The Rufus Spy Read online

Page 19


  I set that thought aside. I didn’t believe that even the shining stone could show me something that Hrype didn’t want me to see. It wasn’t that I doubted the stone’s power, only my own ability to understand what it was revealing to me. Hrype is the second most powerful magician I know.

  I let my mind grow quiet.

  Nothing happened for some time.

  Then I became aware that I was staring at something inside the stone. It had gone very dark, and I’d begin to wonder if its power had been withdrawn. But suddenly I was looking into a patch of brightness … It was golden, as if the sun shone down into a glade similar to the one I was sitting in. It wasn’t this clearing. I was quite sure of that, for there were many more trees, and the underlying vegetation was different. It was nearby, though, for I recognized the fenland landscape.

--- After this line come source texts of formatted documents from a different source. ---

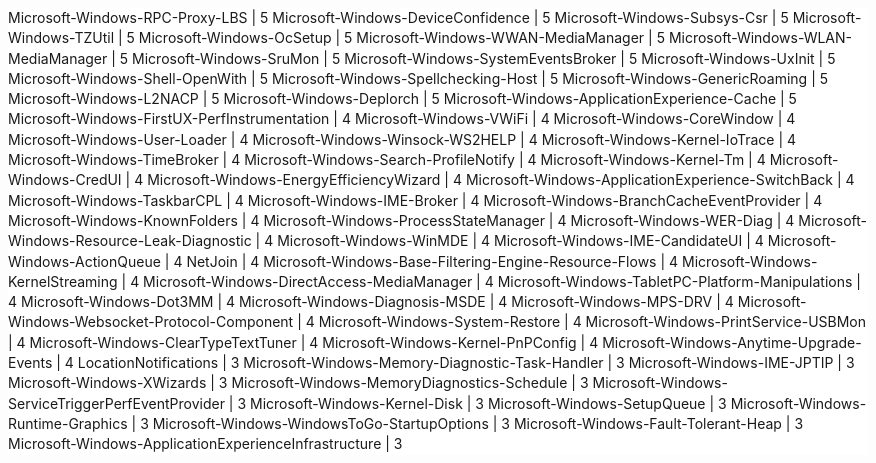 Microsoft-Windows-RPC-Proxy-LBS                                          |  5
Microsoft-Windows-DeviceConfidence                                       |  5
Microsoft-Windows-Subsys-Csr                                             |  5
Microsoft-Windows-TZUtil                                                 |  5
Microsoft-Windows-OcSetup                                                |  5
Microsoft-Windows-WWAN-MediaManager                                      |  5
Microsoft-Windows-WLAN-MediaManager                                      |  5
Microsoft-Windows-SruMon                                                 |  5
Microsoft-Windows-SystemEventsBroker                                     |  5
Microsoft-Windows-UxInit                                                 |  5
Microsoft-Windows-Shell-OpenWith                                         |  5
Microsoft-Windows-Spellchecking-Host                                     |  5
Microsoft-Windows-GenericRoaming                                         |  5
Microsoft-Windows-L2NACP                                                 |  5
Microsoft-Windows-Deplorch                                               |  5
Microsoft-Windows-ApplicationExperience-Cache                            |  5
Microsoft-Windows-FirstUX-PerfInstrumentation                            |  4
Microsoft-Windows-VWiFi                                                  |  4
Microsoft-Windows-CoreWindow                                             |  4
Microsoft-Windows-User-Loader                                            |  4
Microsoft-Windows-Winsock-WS2HELP                                        |  4
Microsoft-Windows-Kernel-IoTrace                                         |  4
Microsoft-Windows-TimeBroker                                             |  4
Microsoft-Windows-Search-ProfileNotify                                   |  4
Microsoft-Windows-Kernel-Tm                                              |  4
Microsoft-Windows-CredUI                                                 |  4
Microsoft-Windows-EnergyEfficiencyWizard                                 |  4
Microsoft-Windows-ApplicationExperience-SwitchBack                       |  4
Microsoft-Windows-TaskbarCPL                                             |  4
Microsoft-Windows-IME-Broker                                             |  4
Microsoft-Windows-BranchCacheEventProvider                               |  4
Microsoft-Windows-KnownFolders                                           |  4
Microsoft-Windows-ProcessStateManager                                    |  4
Microsoft-Windows-WER-Diag                                               |  4
Microsoft-Windows-Resource-Leak-Diagnostic                               |  4
Microsoft-Windows-WinMDE                                                 |  4
Microsoft-Windows-IME-CandidateUI                                        |  4
Microsoft-Windows-ActionQueue                                            |  4
NetJoin                                                                  |  4
Microsoft-Windows-Base-Filtering-Engine-Resource-Flows                   |  4
Microsoft-Windows-KernelStreaming                                        |  4
Microsoft-Windows-DirectAccess-MediaManager                              |  4
Microsoft-Windows-TabletPC-Platform-Manipulations                        |  4
Microsoft-Windows-Dot3MM                                                 |  4
Microsoft-Windows-Diagnosis-MSDE                                         |  4
Microsoft-Windows-MPS-DRV                                                |  4
Microsoft-Windows-Websocket-Protocol-Component                           |  4
Microsoft-Windows-System-Restore                                         |  4
Microsoft-Windows-PrintService-USBMon                                    |  4
Microsoft-Windows-ClearTypeTextTuner                                     |  4
Microsoft-Windows-Kernel-PnPConfig                                       |  4
Microsoft-Windows-Anytime-Upgrade-Events                                 |  4
LocationNotifications                                                    |  3
Microsoft-Windows-Memory-Diagnostic-Task-Handler                         |  3
Microsoft-Windows-IME-JPTIP                                              |  3
Microsoft-Windows-XWizards                                               |  3
Microsoft-Windows-MemoryDiagnostics-Schedule                             |  3
Microsoft-Windows-ServiceTriggerPerfEventProvider                        |  3
Microsoft-Windows-Kernel-Disk                                            |  3
Microsoft-Windows-SetupQueue                                             |  3
Microsoft-Windows-Runtime-Graphics                                       |  3
Microsoft-Windows-WindowsToGo-StartupOptions                             |  3
Microsoft-Windows-Fault-Tolerant-Heap                                    |  3
Microsoft-Windows-ApplicationExperienceInfrastructure                    |  3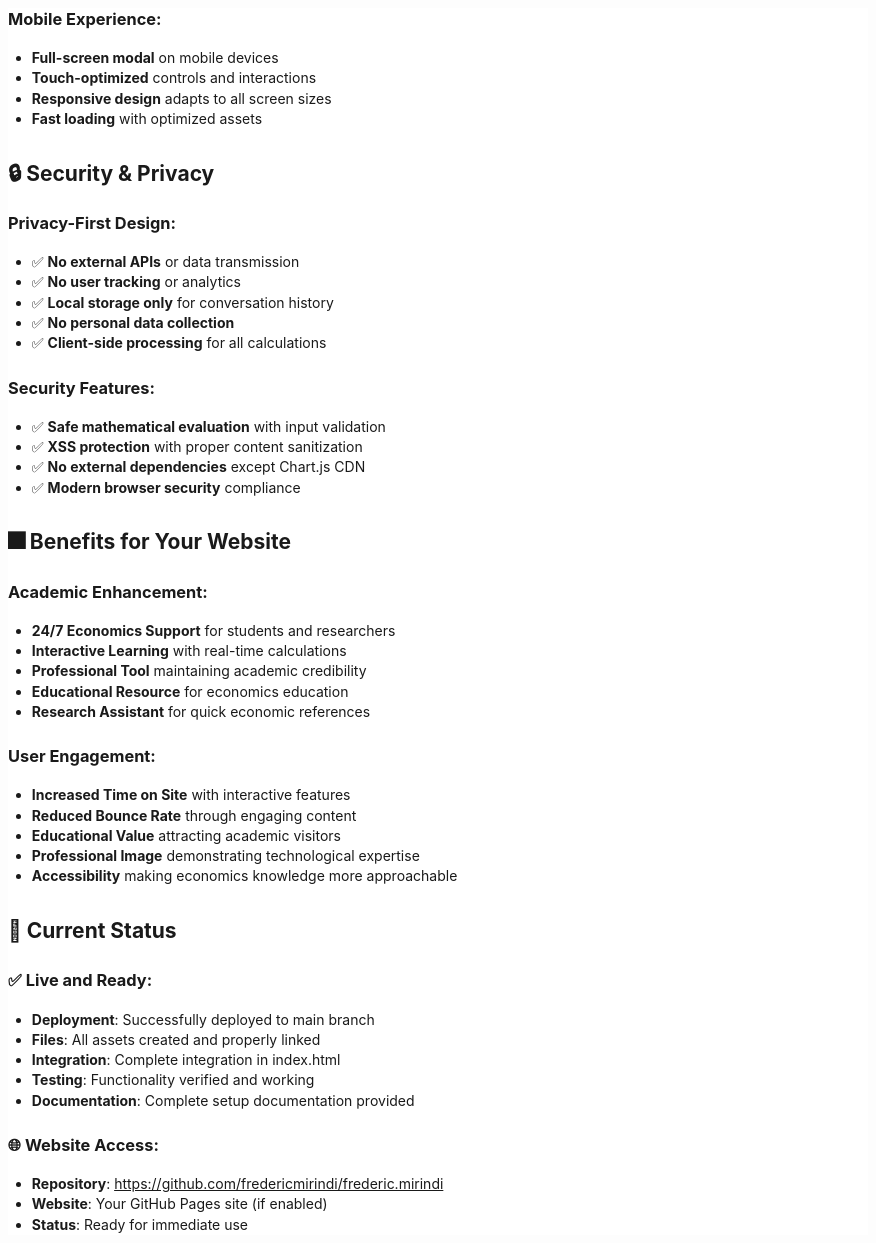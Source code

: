 ### **Mobile Experience:**
- **Full-screen modal** on mobile devices
- **Touch-optimized** controls and interactions
- **Responsive design** adapts to all screen sizes
- **Fast loading** with optimized assets

## 🔒 **Security & Privacy**

### **Privacy-First Design:**
- ✅ **No external APIs** or data transmission
- ✅ **No user tracking** or analytics
- ✅ **Local storage only** for conversation history
- ✅ **No personal data collection**
- ✅ **Client-side processing** for all calculations

### **Security Features:**
- ✅ **Safe mathematical evaluation** with input validation
- ✅ **XSS protection** with proper content sanitization
- ✅ **No external dependencies** except Chart.js CDN
- ✅ **Modern browser security** compliance

## 🎆 **Benefits for Your Website**

### **Academic Enhancement:**
- **24/7 Economics Support** for students and researchers
- **Interactive Learning** with real-time calculations
- **Professional Tool** maintaining academic credibility
- **Educational Resource** for economics education
- **Research Assistant** for quick economic references

### **User Engagement:**
- **Increased Time on Site** with interactive features
- **Reduced Bounce Rate** through engaging content
- **Educational Value** attracting academic visitors
- **Professional Image** demonstrating technological expertise
- **Accessibility** making economics knowledge more approachable

## 🔄 **Current Status**

### **✅ Live and Ready:**
- **Deployment**: Successfully deployed to main branch
- **Files**: All assets created and properly linked
- **Integration**: Complete integration in index.html
- **Testing**: Functionality verified and working
- **Documentation**: Complete setup documentation provided

### **🌐 Website Access:**
- **Repository**: https://github.com/fredericmirindi/frederic.mirindi
- **Website**: Your GitHub Pages site (if enabled)
- **Status**: Ready for immediate use
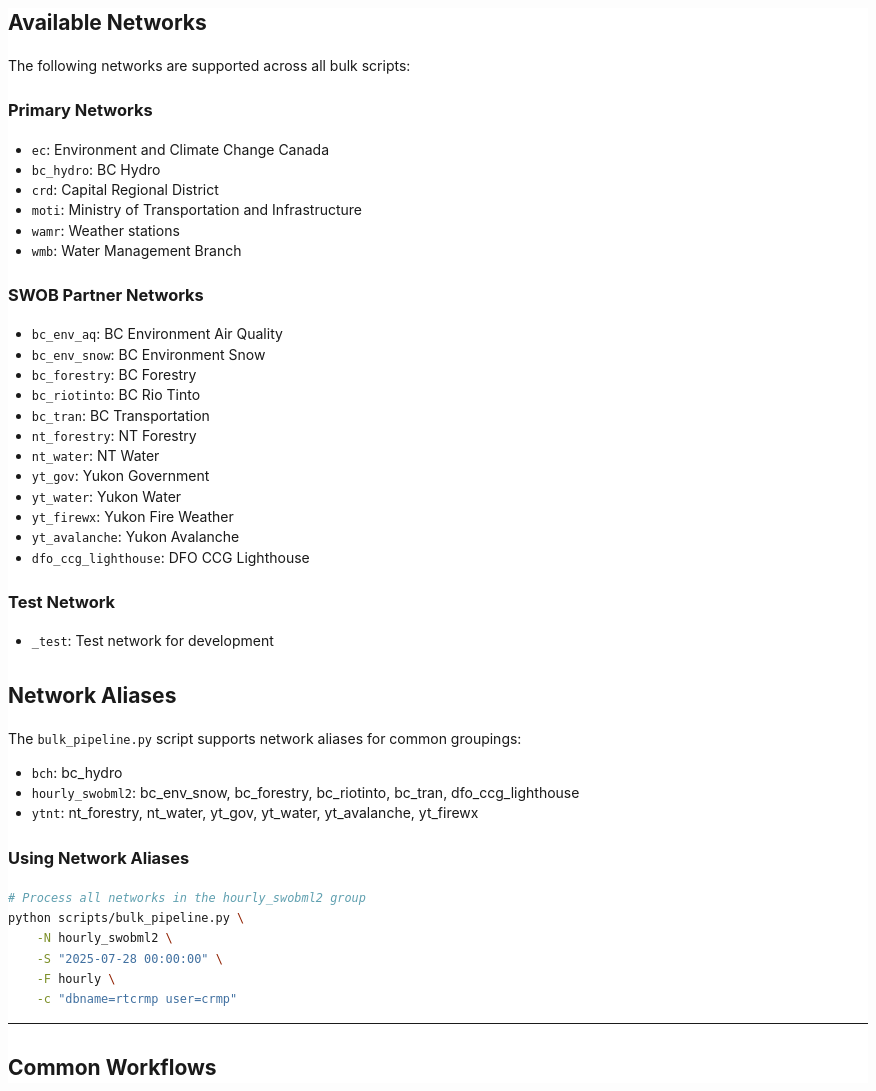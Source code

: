 
## Available Networks

The following networks are supported across all bulk scripts:

### Primary Networks
- `ec`: Environment and Climate Change Canada
- `bc_hydro`: BC Hydro
- `crd`: Capital Regional District
- `moti`: Ministry of Transportation and Infrastructure
- `wamr`: Weather stations
- `wmb`: Water Management Branch

### SWOB Partner Networks
- `bc_env_aq`: BC Environment Air Quality
- `bc_env_snow`: BC Environment Snow
- `bc_forestry`: BC Forestry
- `bc_riotinto`: BC Rio Tinto
- `bc_tran`: BC Transportation
- `nt_forestry`: NT Forestry
- `nt_water`: NT Water
- `yt_gov`: Yukon Government
- `yt_water`: Yukon Water
- `yt_firewx`: Yukon Fire Weather
- `yt_avalanche`: Yukon Avalanche
- `dfo_ccg_lighthouse`: DFO CCG Lighthouse

### Test Network
- `_test`: Test network for development

## Network Aliases

The `bulk_pipeline.py` script supports network aliases for common groupings:

- `bch`: bc_hydro
- `hourly_swobml2`: bc_env_snow, bc_forestry, bc_riotinto, bc_tran, dfo_ccg_lighthouse
- `ytnt`: nt_forestry, nt_water, yt_gov, yt_water, yt_avalanche, yt_firewx

### Using Network Aliases

```bash
# Process all networks in the hourly_swobml2 group
python scripts/bulk_pipeline.py \
    -N hourly_swobml2 \
    -S "2025-07-28 00:00:00" \
    -F hourly \
    -c "dbname=rtcrmp user=crmp"
```

---

## Common Workflows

  In the patch of gold stood a figure. Although I had never seen him, I knew straight away who he was. I don’t know how I knew; I just did.

  He was of average height, slim-built, long-limbed. He was dressed for the wilds, in the sort of clothing that is durable, comfortable, that keeps you warm and reasonably dry and that, because of its nondescript, dark colour, lets you blend in with your surroundings. In short, he looked exactly as I’d have expected him to look.

  He wore good boots, knee-length, made of soft, supple leather. They were dirty, as if he’d been long on the road.

  He stood absolutely still. Sometimes I thought I’d lost sight of him, but then I’d spot him again. Oh, he was good! I wondered, fear making my heart speed up, if he was about to approach the island; if, even as I sat there in the clearing, he was preparing to kill …

  For the most striking thing about him was how well armed he was. A sword hung in a scabbard at his left side. He had a big knife stuck in a sheath attached to his belt, and two shorter blades hung low on his hips. One for each hand.

  He had a tightly tied bundle of bolts slung across his back and in his hands he held a crossbow.

  I loathe the crossbow. It’s a foul instrument, for it sends its bolt with such force that men hit in the leg have been known to be pinned to their horses. My aunt Edild has been forced to extract crossbow bolts, arrows too, in her time, and once she instructed me in how to do it. She commanded my father to fire a bolt and an arrow into a haunch of pork, again and again, taking me through the extraction process until she was confident I could do it.

  I stared at the crossbow that hung from the hunter’s hands. The wood of the stock gleamed as if it had recently been polished, and the light glinted off the metal that strengthened the curved bow. It was primed: a bolt lay in its groove and the string was taut.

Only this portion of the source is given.